Tuesday, December 21, 2004

Promotional procrastination

I'm somewhat ashamed of myself. I'd been pestering the folks at Nebraska about marketing for my book (in a nice way) so they finally said, "Go ahead and send us what you've got--we'll try and incorporate your suggestions." That was something like late October/early November. I just now got it off to them last night.

My bad.

Voices of Vision is an odd bird, as it's the first "original" published in the Bison Books Frontiers of the Imagination series, and is also the first non-fiction. I'm the first live SF author they've published that can go out and promote on the convention circuit. It crosses over the lines from straight genre to "literary criticism" to comics. There are a bunch of potential audiences for this book, all of them small. The difficulty lies in reaching them effectively, because even then it's going to have niche appeal.

My marketing list includes lots of science fiction and fantasy publications, both online and hard copy. Newspaper and talk radio in my immediate area (read: Austin to San Antonio). Half a dozen SF conventions or more that I have pencilled in on my calendar for 2005. A couple dozen independent reviewers that have proven themselves friendly to SF publications over the years. A handful of venues where I believe a limited investment in advertising will have an exponential impact. I also sent contact information for a dozen independent bookstores and small chain stores that are convenient for me to do signings at. The university bookstores at Texas State and Texas A&M are included--and the former has a special section featuring publications from faculty (which I'm technically not, but I hope to crash the party anyway). All in all, it turned out to be a very long list indeed.

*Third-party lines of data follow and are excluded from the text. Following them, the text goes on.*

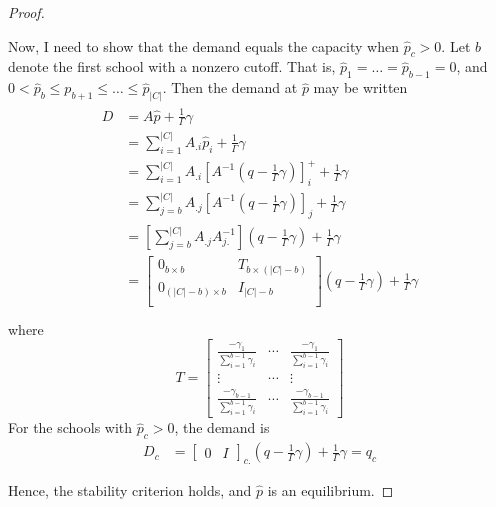 \documentclass[12pt]{article}
\numberwithin{equation}{subsection}
\theoremstyle{definition}
\begin{document}
\begin{proof}
\begin{enumerate}
Now, I need to show that the demand equals the capacity when $\hat p_c > 0$. Let $b$ denote the first school with a nonzero cutoff. That is, $\hat p_1 = \dots = \hat p_{b-1} = 0$, and $0 < \hat p_b \leq p_{b+1} \leq \dots \leq \hat p_{|C|}$. Then the demand at $\hat p$ may be written
\begin{gather}\begin{aligned} \label{demandatphat}
D &= A \hat p + \frac{1}{\Gamma}\gamma \\
&= \sum_{i=1}^{|C|} A_{.i} \hat p_i + \frac{1}{\Gamma}\gamma  \\
&= \sum_{i=1}^{|C|} A_{.i} \left[A^{-1} \left(q - \frac{1}{\Gamma}\gamma\right) \right]_i^+ + \frac{1}{\Gamma}\gamma  \\
&= \sum_{j=b}^{|C|} A_{.j} \left[A^{-1} \left(q - \frac{1}{\Gamma}\gamma\right) \right]_j + \frac{1}{\Gamma}\gamma  \\
&= \left[\sum_{j=b}^{|C|} A_{.j} A_{j.}^{-1} \right] \left(q - \frac{1}{\Gamma}\gamma\right) + \frac{1}{\Gamma}\gamma  \\
&= \begin{bmatrix}
0_{b \times b} & T_{b \times (|C| - b)} \\
0_{(|C| - b) \times b} & I_{|C| - b} \\
\end{bmatrix} \left(q - \frac{1}{\Gamma}\gamma\right) + \frac{1}{\Gamma}\gamma  \\
\end{aligned}\end{gather}
where
\begin{equation} \label{Tdef}
T = \begin{bmatrix}
\frac{-\gamma_1}{\sum_{i=1}^{b-1} \gamma_i} & \cdots & \frac{-\gamma_1}{\sum_{i=1}^{b-1} \gamma_i} \\
\vdots & \cdots & \vdots \\
\frac{-\gamma_{b-1}}{\sum_{i=1}^{b-1} \gamma_i} & \cdots & \frac{-\gamma_{b-1}}{\sum_{i=1}^{b-1} \gamma_i}
\end{bmatrix}\end{equation}
For the schools with $\hat p_c > 0$, the demand is
\begin{align} \label{demand-pc-gt-zero}
D_c &=
\begin{bmatrix}
0& I
\end{bmatrix}_{c.} \left(q - \frac{1}{\Gamma}\gamma\right) + \frac{1}{\Gamma}\gamma
= q_c
\end{align}
\end{enumerate}
Hence, the stability criterion holds, and $\hat p$ is an equilibrium.
\end{proof}
\end{document}
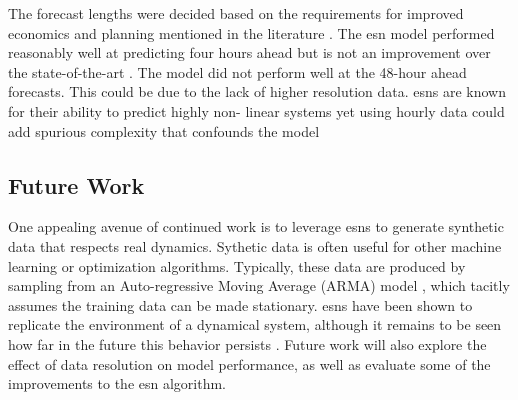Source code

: The forecast lengths were decided based on the requirements for improved
economics and planning mentioned in the literature
 \cite{wang_quantifying_2016,mc_garrigle_quantifying_2015,brancucci_martinez-anido_value_2016}. The \gls{esn} model performed reasonably well at predicting
 four hours ahead but is not an improvement over the state-of-the-art
 \cite{wang_quantifying_2016,powers_weather_2017}. The model did not perform
 well at the 48-hour ahead forecasts. This could be due to the lack of higher
 resolution data. \glspl{esn} are known for their ability to predict highly non-
 linear systems \cite{jaeger_harnessing_2004,lukosevicius_reservoir_2009} yet
 using hourly data could add spurious complexity that confounds the model
 \cite{garland_model-free_2014}

\subsection{Future Work}
One appealing avenue of continued work is to leverage \glspl{esn} to generate
synthetic data that respects real dynamics. Sythetic data is often useful for
other machine learning or optimization algorithms. Typically, these data are
produced by sampling from an Auto-regressive Moving Average (ARMA) model \cite{baker_optimal_2018, garcia_dynamic_2016}, which tacitly assumes the
training data can be made stationary. \glspl{esn} have been shown to replicate
the environment of a dynamical system, although it remains to be seen how far
in the future this behavior persists \cite{pathak_using_2017,pathak_model-free_2018}.
Future work will also explore the effect of data resolution on model
performance, as well as evaluate some of the improvements to the \gls{esn}
algorithm.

We'll see if they utilize any of my suggestions. We'll see if there's any advertising budget at all. We'll see if they arrange any book signings (I expect they'll only manage to secure events in El Paso, Amarillo and Harlingen on back-to-back days, Murphy's Law being what it is). From discussions with other published writers, I expect I'll end up having to do 90 percent of the grunt work myself--I'm already committed to doing the cons, so that's a big chunk of promotional activity there--simply because publishers don't have the resources dedicated to marketing. And Nebraska is a university press, mind you, so they're starting out will less discretionary money from the get-go.

One area that I didn't devote much space to in my suggestion list are comics retailers. There are several comics-themed interviews in the book (Neil Gaiman, Brad Meltzer, Elliot S! Maggin and the duo of Scott Kurtz and Frank Cho) but as comic shops mostly buy through Diamond rather than Ingram or another traditional book distributor, I'm at a loss how to effectively target this market. Right now, I'm thinking directly targetting the local shops in Austin/San Antonio/New Braunfels/San Marcos. And there's the Lone Star Comics chain up in Dallas. But how do you effectively reach a market that's so scattered and fragmentted, particularly one that's not all that likely to be receptive to a book that falls only marginally within their product envelope? I suspect this is something I should take up more fully with the marketing folks at Nebraska. Hello, 1-800-MY-COMIC-SHOP.

On a completely unrelated note, I must be doing something right. Although I know that in an absolute sense, Amazon.com sales rankings mean absolutely nothing, currently Voices of Visions "boasts" a lofty ranking of 445,510. Nothing to write home about, since there's almost half a million books selling better than mine. But considering the fact that my book is coming from a university press, won't even be published for another four months and is still selling better than half a million or more other titles, well, allow me the luxury of feeling smug. Don't worry--grim reality will set in soon enough.